* DIRECTIONS
Wherever the string "EXPIRY" shows up in the material below, copy that line.

* SUPPLIED INFORMATION
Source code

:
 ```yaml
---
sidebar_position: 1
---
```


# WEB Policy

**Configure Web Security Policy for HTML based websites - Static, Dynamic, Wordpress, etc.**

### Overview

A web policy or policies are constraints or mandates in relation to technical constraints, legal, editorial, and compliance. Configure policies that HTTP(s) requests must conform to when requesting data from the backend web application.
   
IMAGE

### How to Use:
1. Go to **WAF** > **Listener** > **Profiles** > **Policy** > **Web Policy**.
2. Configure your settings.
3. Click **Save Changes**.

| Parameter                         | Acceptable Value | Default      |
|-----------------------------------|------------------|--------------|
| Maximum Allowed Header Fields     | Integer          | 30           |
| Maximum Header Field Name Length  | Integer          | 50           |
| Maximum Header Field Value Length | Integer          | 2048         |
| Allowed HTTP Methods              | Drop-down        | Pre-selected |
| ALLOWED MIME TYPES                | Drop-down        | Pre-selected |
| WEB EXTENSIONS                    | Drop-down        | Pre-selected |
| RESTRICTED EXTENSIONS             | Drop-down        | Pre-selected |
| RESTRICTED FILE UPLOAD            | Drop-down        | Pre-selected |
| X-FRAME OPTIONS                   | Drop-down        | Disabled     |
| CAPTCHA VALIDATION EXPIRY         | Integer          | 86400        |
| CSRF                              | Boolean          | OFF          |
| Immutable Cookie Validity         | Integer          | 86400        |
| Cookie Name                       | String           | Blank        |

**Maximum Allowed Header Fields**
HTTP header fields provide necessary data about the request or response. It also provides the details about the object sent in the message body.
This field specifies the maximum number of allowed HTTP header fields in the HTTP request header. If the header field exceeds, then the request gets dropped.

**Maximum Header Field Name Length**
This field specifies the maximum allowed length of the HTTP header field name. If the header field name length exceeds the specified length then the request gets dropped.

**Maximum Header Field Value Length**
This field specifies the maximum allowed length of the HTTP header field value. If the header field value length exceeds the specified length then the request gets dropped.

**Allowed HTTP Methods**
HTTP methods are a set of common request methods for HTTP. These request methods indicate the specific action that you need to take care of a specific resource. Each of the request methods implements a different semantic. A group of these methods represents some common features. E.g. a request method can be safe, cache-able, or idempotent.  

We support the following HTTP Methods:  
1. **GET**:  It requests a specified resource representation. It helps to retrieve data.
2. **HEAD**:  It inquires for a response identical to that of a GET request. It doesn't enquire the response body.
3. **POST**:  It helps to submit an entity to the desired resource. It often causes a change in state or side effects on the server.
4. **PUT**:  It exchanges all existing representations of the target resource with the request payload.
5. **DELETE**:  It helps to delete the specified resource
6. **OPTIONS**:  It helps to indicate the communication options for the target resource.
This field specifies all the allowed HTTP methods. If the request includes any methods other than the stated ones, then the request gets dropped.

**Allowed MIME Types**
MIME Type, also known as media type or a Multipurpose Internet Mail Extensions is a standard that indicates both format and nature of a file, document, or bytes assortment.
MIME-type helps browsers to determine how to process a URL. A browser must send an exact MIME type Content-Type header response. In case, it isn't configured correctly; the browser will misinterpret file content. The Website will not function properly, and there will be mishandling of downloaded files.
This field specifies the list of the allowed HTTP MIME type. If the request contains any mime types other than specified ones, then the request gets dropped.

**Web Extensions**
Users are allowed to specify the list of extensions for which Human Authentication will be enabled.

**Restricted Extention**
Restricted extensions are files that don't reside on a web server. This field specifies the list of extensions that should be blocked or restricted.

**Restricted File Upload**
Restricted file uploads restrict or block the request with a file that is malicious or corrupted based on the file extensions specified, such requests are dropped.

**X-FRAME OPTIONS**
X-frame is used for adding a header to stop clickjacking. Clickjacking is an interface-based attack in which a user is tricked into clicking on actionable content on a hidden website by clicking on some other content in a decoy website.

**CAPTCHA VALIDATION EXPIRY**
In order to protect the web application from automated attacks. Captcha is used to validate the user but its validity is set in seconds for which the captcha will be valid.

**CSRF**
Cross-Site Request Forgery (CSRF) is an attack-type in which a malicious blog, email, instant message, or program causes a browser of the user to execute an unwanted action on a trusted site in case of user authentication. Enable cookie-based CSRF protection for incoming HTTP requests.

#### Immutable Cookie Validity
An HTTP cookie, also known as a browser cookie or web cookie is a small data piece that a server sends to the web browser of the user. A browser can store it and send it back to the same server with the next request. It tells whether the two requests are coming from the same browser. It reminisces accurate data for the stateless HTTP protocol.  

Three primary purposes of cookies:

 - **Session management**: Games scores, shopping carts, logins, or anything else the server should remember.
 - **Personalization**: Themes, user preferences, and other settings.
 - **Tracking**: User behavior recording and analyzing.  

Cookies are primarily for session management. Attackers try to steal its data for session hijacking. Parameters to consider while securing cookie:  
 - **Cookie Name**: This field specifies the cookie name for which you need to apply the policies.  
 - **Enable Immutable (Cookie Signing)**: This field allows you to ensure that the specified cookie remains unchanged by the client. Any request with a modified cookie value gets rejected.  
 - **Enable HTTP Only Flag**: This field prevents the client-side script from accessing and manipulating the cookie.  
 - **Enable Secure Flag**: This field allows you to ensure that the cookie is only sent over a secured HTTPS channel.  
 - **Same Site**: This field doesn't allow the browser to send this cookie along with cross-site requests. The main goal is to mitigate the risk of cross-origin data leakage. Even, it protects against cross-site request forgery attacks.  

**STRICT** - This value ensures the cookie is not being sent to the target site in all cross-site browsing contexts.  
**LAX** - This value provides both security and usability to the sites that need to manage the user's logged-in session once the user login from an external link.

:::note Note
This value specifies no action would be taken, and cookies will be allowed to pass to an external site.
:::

* ANSWER TO THE PROBLEM
| CAPTCHA VALIDATION EXPIRY         | Integer          | 86400        |
**CAPTCHA VALIDATION EXPIRY**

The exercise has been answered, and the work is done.